In the last article, we discussed a few reasons why microlearning has become a popular way to train employees and keep them engaged in workplace learning. Microlearning certainly seems to have more pros than cons, if it is implemented and used correctly. Let’s discuss how can businesses measure the success of using a microlearning module.
Setting Up for Success
Microlearning needs to be used appropriately, meaning it should concentrate on very focused learning around small chunks of information. If the content is too broad, microlearning will not be successful (Axonify). Next, you need to identify the problem you want to solve and the training’s desired outcomes before creating a microlearning system. This allows you to narrow the content to make it short and accessible.
As with any training module, you need to be able to accurately measure whether the microlearning is working. According to eLearningIndustry.com, you can gauge success in three main ways.
Using formal surveys can help employers determine whether the employees are on the career progression path they desire, and is training an integral part of that path. Are they progressing? Are they satisfied with their rate of progression? Do they feel their employer supports their progression, and do they feel like microlearning contributes to it? These indicators must be tracked and continuously evaluated.
How is the employee engaging with the content? You can track and determine engagement levels through smaller pulse surveys, as opposed to annual surveys or other, longer surveys that are linked to performance. The best way to encourage engagement is to acknowledge and act on the feedback that you receive.
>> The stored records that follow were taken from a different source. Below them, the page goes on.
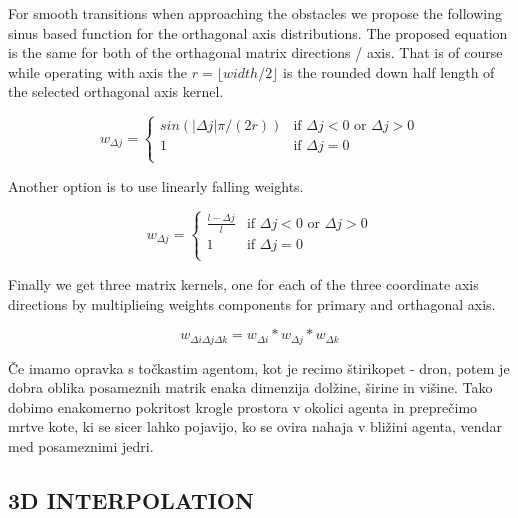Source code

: \documentclass[letterpaper, 10 pt, conference]{ieeeconf}  %
\begin{document}
For smooth transitions when approaching the obstacles we propose the following sinus based function for the orthagonal axis distributions. The proposed equation is the same for both of the orthagonal matrix directions / axis. That is of course while operating with axis the $r=\lfloor width / 2 \rfloor$ is the rounded down half length of the selected orthagonal axis kernel.

\begin{equation}
	w_{\Delta j} =
	\begin{cases} 
		sin(\left| \Delta j \right| \pi / (2 r)) & \text{if } \Delta j < 0 \text{~or }  \Delta j > 0 \\
		1 & \text{if } \Delta j = 0 \\
	\end{cases}
\end{equation}

Another option is to use linearly falling weights.

\begin{equation}
	w_{\Delta j} =
	\begin{cases} 
		\frac{l - \Delta j }{l} & \text{if } \Delta j < 0 \text{~or }  \Delta j > 0 \\
		1 & \text{if } \Delta j = 0 \\
	\end{cases}
\end{equation}


Finally we get three matrix kernels, one for each of the three coordinate axis directions by multiplieing weights components for primary and orthagonal axis.

\begin{equation}
	w_{\Delta i \Delta j \Delta k} = w_{\Delta i} * w_{\Delta j} * w_{\Delta k}
\end{equation}

Če imamo opravka s točkastim agentom, kot je recimo štirikopet - dron, potem je dobra oblika posameznih matrik enaka dimenzija dolžine, širine in višine. Tako dobimo enakomerno pokritost krogle prostora v okolici agenta in preprečimo mrtve kote, ki se sicer lahko pojavijo, ko se ovira nahaja v bližini agenta, vendar med posameznimi jedri. 


\subsection{3D INTERPOLATION} 
\end{document}
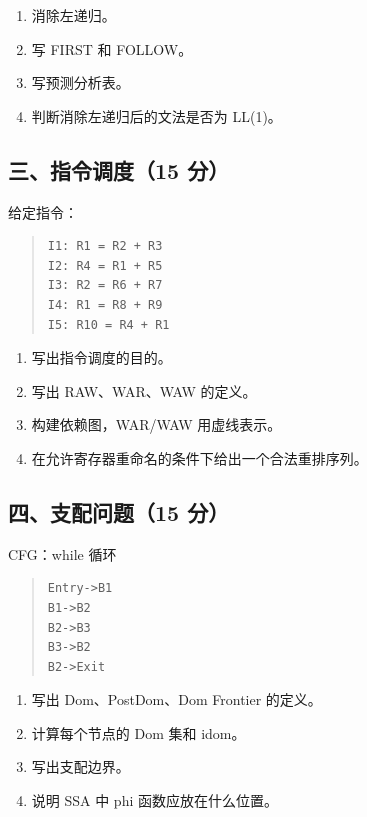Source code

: \documentclass[UTF8,zihao=-4]{ctexart}
\begin{document}
\begin{enumerate}
\item 消除左递归。
\item 写 FIRST 和 FOLLOW。
\item 写预测分析表。
\item 判断消除左递归后的文法是否为 LL(1)。
\end{enumerate}


\subsection{三、指令调度（15 分）}


给定指令：


\begin{quote}
\footnotesize
\begin{verbatim}
I1: R1 = R2 + R3
I2: R4 = R1 + R5
I3: R2 = R6 + R7
I4: R1 = R8 + R9
I5: R10 = R4 + R1
\end{verbatim}
\end{quote}


\begin{enumerate}
\item 写出指令调度的目的。
\item 写出 RAW、WAR、WAW 的定义。
\item 构建依赖图，WAR/WAW 用虚线表示。
\item 在允许寄存器重命名的条件下给出一个合法重排序列。
\end{enumerate}


\subsection{四、支配问题（15 分）}


CFG：while 循环


\begin{quote}
\footnotesize
\begin{verbatim}
Entry->B1
B1->B2
B2->B3
B3->B2
B2->Exit
\end{verbatim}
\end{quote}


\begin{enumerate}
\item 写出 Dom、PostDom、Dom Frontier 的定义。
\item 计算每个节点的 Dom 集和 idom。
\item 写出支配边界。
\item 说明 SSA 中 phi 函数应放在什么位置。
\end{enumerate}
\end{document}
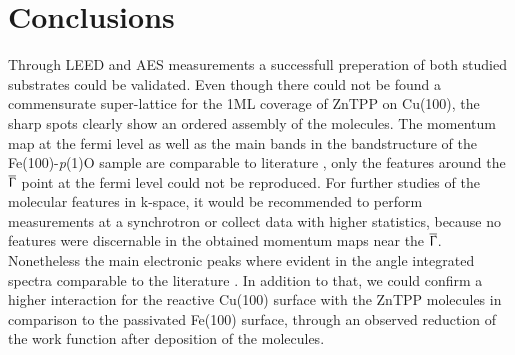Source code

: \chapter{Conclusions}

Through LEED and AES measurements a successfull preperation of both studied substrates could be validated.
Even though there could not be found a commensurate super-lattice for the 1ML coverage of ZnTPP on Cu(100), the sharp spots clearly show an ordered assembly of the molecules.
The momentum map at the fermi level as well as the main bands in the bandstructure of the Fe(100)-\textit{p}(1)O sample are comparable to literature \cite*{janas_enhancing_2022}, only the features around the $\overline{\Upgamma}$ point at the fermi level could not be reproduced.
For further studies of the molecular features in k-space, it would be recommended to perform measurements at a synchrotron or collect data with higher statistics, because no features were discernable in the obtained momentum maps near the $\overline{\Upgamma}$.
Nonetheless the main electronic peaks where evident in the angle integrated spectra comparable to the literature \cite*{tesi}.
In addition to that, we could confirm a higher interaction for the reactive Cu(100) surface with the ZnTPP molecules in comparison to the passivated Fe(100) surface, through an observed reduction of the work function after deposition of the molecules.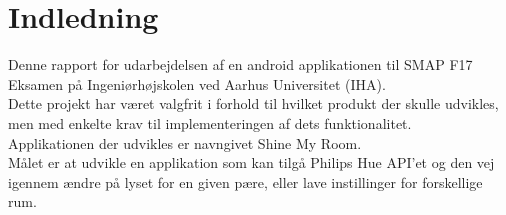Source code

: \chapter{Indledning}
Denne rapport for udarbejdelsen af en android applikationen til SMAP F17 Eksamen på Ingeniørhøjskolen
ved Aarhus Universitet (IHA).\\
Dette projekt har været valgfrit i forhold til hvilket produkt der skulle udvikles, men med
enkelte krav til implementeringen af dets funktionalitet.\\
Applikationen der udvikles er navngivet Shine My Room.\\
\newline
Målet er at udvikle en applikation som kan tilgå Philips Hue API'et og den vej igennem ændre på lyset for en given pære, eller lave instillinger for forskellige rum. 
\newline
Using a simple like/dislike button is another way to gauge how employees are receiving and interacting with the microlearning content. The reality is if an employee doesn’t like or appreciate the learning content, it is less likely to be a successful as a business learning tool.
Potential for Success
Microlearning success rates are incredibly promising. According to a Gallup poll, only 30% of workers feel engaged with their work, and microlearning has increased that number by 50%. Due to this kind of success, “best-in-class companies are nearly twice as likely to use microlearning as part of their training mix, and nearly twice as likely to measure employee learning gains and calculate ROI based on microlearning” (Training Industry). When microlearning is done right, success is inevitable. Small, focused topics delivered and learned in three- to seven-minute bursts over the course of several weeks or months lead to a greater retention rate and are more suitable to modern attention spans.
The numbers show when companies utilize microlearning to train and retain workers, everyone from the L&D professionals to employees is more satisfied.